Suitable alternative employment - Your rights during redundancy

Suitable alternative employment

You might be able to take another role with your employer if you're legally classed as an employee. This is called 'suitable alternative employment'.

If there's a suitable alternative role, your employer must offer it to you or someone else who is being made redundant. If they do not, you could make a claim to an employment tribunal for unfair dismissal.

You should not have to apply for the role. If more than one employee is interested in the same role, your employer must:

  • offer the role to any employees on maternity leave, shared parental leave or adoption leave first
  • follow a fair process for all other employees, for example holding interviews for the role

Your employer should offer the alternative role before your current role ends.

You do not have to take the job if you do not think it's suitable. Whether a job is suitable usually depends on:

  • how much you'll be paid and what benefits you'll get, for example pension
  • where the job is – it may be further for you to travel
  • how similar the role is to your current job
  • what terms you're being offered
  • your skills and abilities in relation to the role

When the alternative role starts

The alternative role must start within 4 weeks of your current role ending.
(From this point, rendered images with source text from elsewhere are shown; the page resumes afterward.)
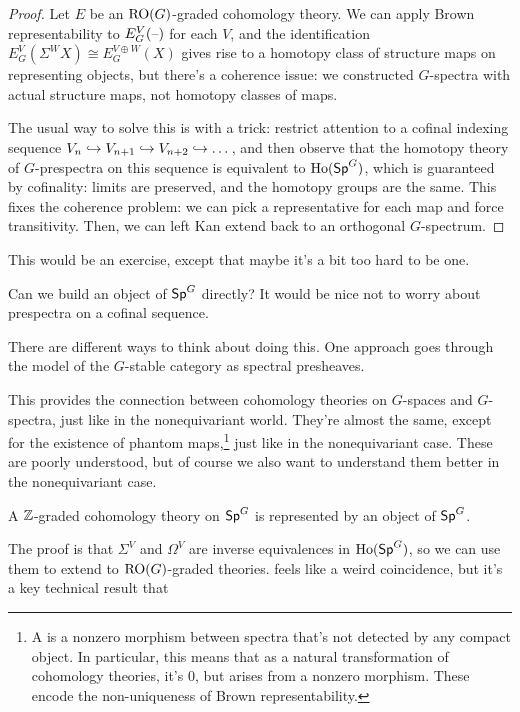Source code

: \begin{proof}
Let $E$ be an $\mathrm{RO}(G)$-graded cohomology theory. We can apply Brown representability to $E_G^V(\text{--})$ for each $V$,
and the identification $E_G^V(\Sigma^W X)\cong E_G^{V\oplus W}(X)$ gives rise to a homotopy class of structure maps
on representing objects, but there's a coherence issue: we constructed $G$-spectra with actual structure maps, not
homotopy classes of maps.

The usual way to solve this is with a trick: restrict attention to a cofinal indexing sequence $V_n\hookrightarrow V_{n+1}\hookrightarrow
V_{n+2}\hookrightarrow\dots$, and then observe that the homotopy theory of $G$-prespectra on this sequence is equivalent to
$\operatorname{Ho}(\mathsf{Sp}^G)$, which is guaranteed by cofinality: limits are preserved, and the homotopy groups are the same. This
fixes the coherence problem: we can pick a representative for each map and force transitivity. Then, we can left
Kan extend back to an orthogonal $G$-spectrum.
\end{proof}
This would be an exercise, except that maybe it's a bit too hard to be one.
\begin{ques}
Can we build an object of $\mathsf{Sp}^G$ directly? It would be nice not to worry about prespectra on a cofinal sequence.

There are different ways to think about doing this. One approach goes through the model of the $G$-stable category
as spectral presheaves.
\end{ques}
This provides the connection between cohomology theories on $G$-spaces and $G$-spectra, just like in the
nonequivariant world. They're almost the same, except for the existence of phantom maps,\footnote{A
 is a nonzero morphism between spectra that's not detected by any compact object. In
particular, this means that as a natural transformation of cohomology theories, it's $0$, but arises from a nonzero
morphism. These encode the non-uniqueness of Brown representability.} just like in the nonequivariant case. These
are poorly understood, but of course we also want to understand them better in the nonequivariant case.
\begin{cor}
\label{ZtoROG}
A $\mathbb Z$-graded cohomology theory on $\mathsf{Sp}^G$ is represented by an object of $\mathsf{Sp}^G$.
\end{cor}
The proof is that $\Sigma^V$ and $\Omega^V$ are inverse equivalences in $\operatorname{Ho}(\mathsf{Sp}^G)$, so we can use them to extend
to $\mathrm{RO}(G)$-graded theories.  feels like a weird coincidence, but it's a key technical result that
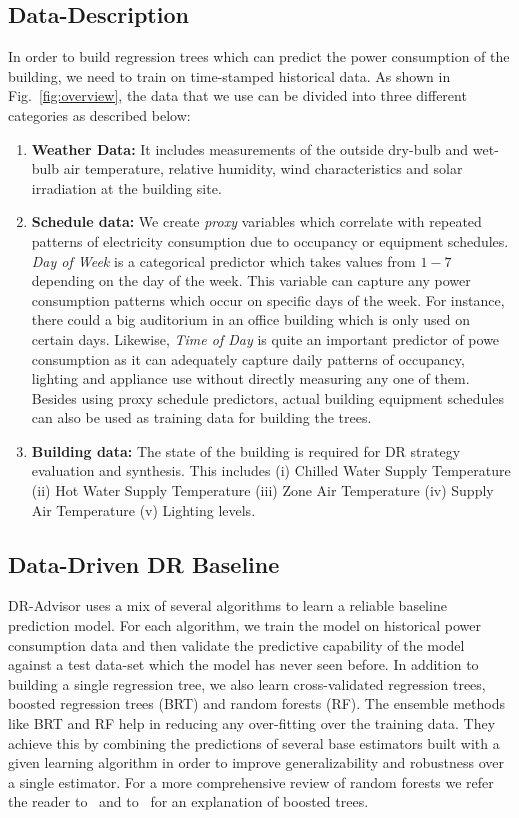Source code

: \documentclass{sig-alternate-ipsn13}
\theoremstyle{definition}
\begin{document}
\subsection{Data-Description}

In order to build regression trees which can predict the power consumption of the building, we need to train on time-stamped historical data. As shown in Fig.~\ref{fig:overview}, the data that we use can be divided into three different categories as described below:
\begin{enumerate}[leftmargin=0.5cm,topsep=1pt,itemsep=-1ex,partopsep=1ex,parsep=1ex]
\item \textbf{Weather Data:} It includes measurements of the outside dry-bulb and wet-bulb air temperature, relative humidity, wind characteristics and solar irradiation at the building site.
\item \textbf{Schedule data:} We create \emph{proxy} variables which correlate with repeated patterns of electricity consumption \eg due to occupancy or equipment schedules. \emph{Day of Week} is a categorical predictor which takes values from $1-7$ depending on the day of the week. This variable can capture any power consumption patterns which occur on specific days of the week. For instance, there could a big auditorium in an office building which is only used on certain days. Likewise, \emph{Time of Day} is quite an important predictor of powe consumption as it can adequately capture daily patterns of occupancy, lighting and appliance use without directly measuring any one of them. Besides using proxy schedule predictors, actual building equipment schedules can also be used as training data for building the trees.
\item \textbf{Building data:} The state of the building is required for DR strategy evaluation and synthesis. This includes (i) Chilled Water Supply Temperature (ii) Hot Water Supply Temperature (iii) Zone Air Temperature (iv) Supply Air Temperature (v) Lighting levels.
\end{enumerate}

\subsection{Data-Driven DR Baseline}

DR-Advisor uses a mix of several algorithms to learn a reliable baseline prediction model. For each algorithm, we train the model on historical power consumption data and then validate the predictive capability of the model against a test data-set which the model has never seen before.
In addition to building a single regression tree, we also learn cross-validated regression trees, boosted regression trees (BRT) and random forests (RF). The ensemble methods like BRT and RF help in reducing any over-fitting over the training data. They achieve this by combining the predictions of several base estimators built with a given learning algorithm in order to improve generalizability and robustness over a single estimator.
For a more comprehensive review of random forests we refer the reader to~\cite{breiman2001random} and to~\cite{elith2008working} for an explanation of boosted trees.
\end{document}
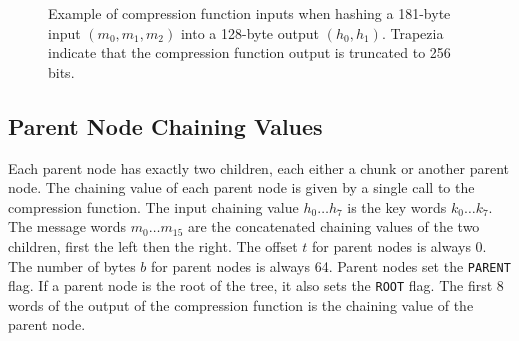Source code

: \documentclass[11pt,notitlepage,a4paper]{article}
\begin{document}
\begin{figure}
\caption{Example of compression function inputs when hashing a 181-byte input $(m_0, m_1, m_2)$ into a 128-byte output $(h_0, h_1)$. Trapezia indicate that the compression function output is truncated to 256 bits.}\label{fig:chunk}
\end{figure}

\subsection{Parent Node Chaining Values}\label{sec:parent}

Each parent node has exactly two children, each either a chunk or another
parent node. The chaining value of each parent node is given by a single call
to the compression function. The input chaining value $h_{0} \ldots h_{7}$ is
the key words $k_{0} \ldots k_{7}$. The message words $m_{0} \ldots m_{15}$ are
the concatenated chaining values of the two children, first the left then the
right. The offset $t$ for parent nodes is always 0. The number of bytes $b$ for
parent nodes is always 64. Parent nodes set the \texttt{PARENT} flag. If a
parent node is the root of the tree, it also sets the \texttt{ROOT} flag. The
first 8 words of the output of the compression function is the chaining value
of the parent node.
\end{document}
If not, you'll still qualify as redundant and should get redundancy pay.

Trial period

You have the right to a 4-week trial period in an alternative role. This should start after you've worked your notice period and your previous contract has ended.

It's a good idea to get the dates for the trial period in writing. If you need longer to train for a job, get your employer's agreement in writing with a clear end date. This avoids any confusion or disputes if the trial does not work out.

If you are in the new role beyond the 4-week trial you will lose the right to redundancy. This is unless you agreed a longer trial period with your employer.

If the new role is unsuitable, you may leave at any time in the 4-week trial without having to give additional notice.

If your employer offers you more than one job, you can try each for 4 weeks.

Turning down the job

If you think the job is not suitable, you need to tell your employer in writing. If you do not, you could lose your right to redundancy pay.

You need to have a good reason why it's not suitable, for example:

  • the job is on lower pay
  • health issues stop you from doing the job
  • you have difficulty getting there, for example because of a longer journey, higher cost or lack of public transport
  • it would cause disruption to your family life

Your contract could say you have to work anywhere your employer asks you to (a 'mobility clause'). This might mean that turning down a job because of its location could risk your right to redundancy pay.

If your employer does not agree

If your employer does not accept your reasons for turning down the job, they could refuse to pay your redundancy pay.

You should try and reach an agreement by raising it informally first. You can do this by talking to your employer.

If you've already tried to resolve things informally, you can raise a grievance. This is where you make a formal complaint to your employer.